Task — Where a line below holds the string "return", that line goes into the answer.

▼

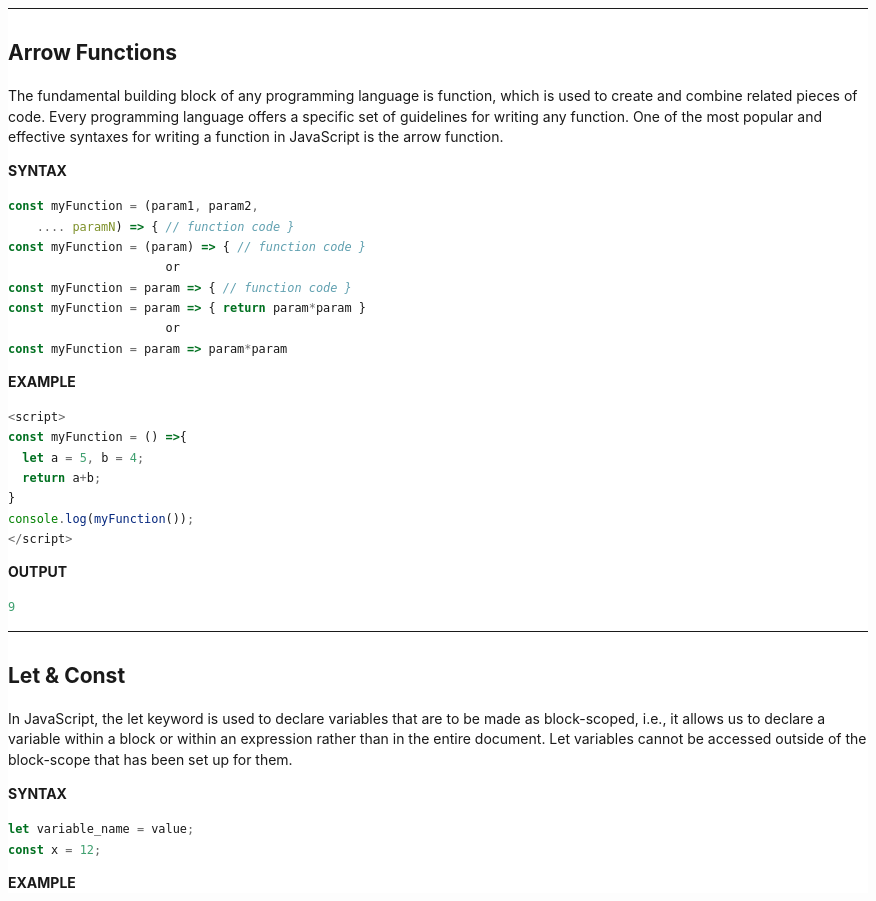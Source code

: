 <hr>

## Arrow Functions

The fundamental building block of any programming language is function, which is used to create and combine related pieces of code. Every programming language offers a specific set of guidelines for writing any function. One of the most popular and effective syntaxes for writing a function in JavaScript is the arrow function.

**SYNTAX**

```js
const myFunction = (param1, param2,
    .... paramN) => { // function code }
const myFunction = (param) => { // function code }
                      or 
const myFunction = param => { // function code }  
const myFunction = param => { return param*param }
                      or 
const myFunction = param => param*param
```

**EXAMPLE**

```js
<script>
const myFunction = () =>{
  let a = 5, b = 4;
  return a+b;
}
console.log(myFunction());
</script>
```

**OUTPUT**

```js
9
```

<hr>

## Let & Const

In JavaScript, the let keyword is used to declare variables that are to be made as block-scoped, i.e., it allows us to declare a variable within a block or within an expression rather than in the entire document. Let variables cannot be accessed outside of the block-scope that has been set up for them.

**SYNTAX**

```js
let variable_name = value;
const x = 12;
```

**EXAMPLE**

▲

Output below —
const myFunction = param => { return param*param }
  return a+b;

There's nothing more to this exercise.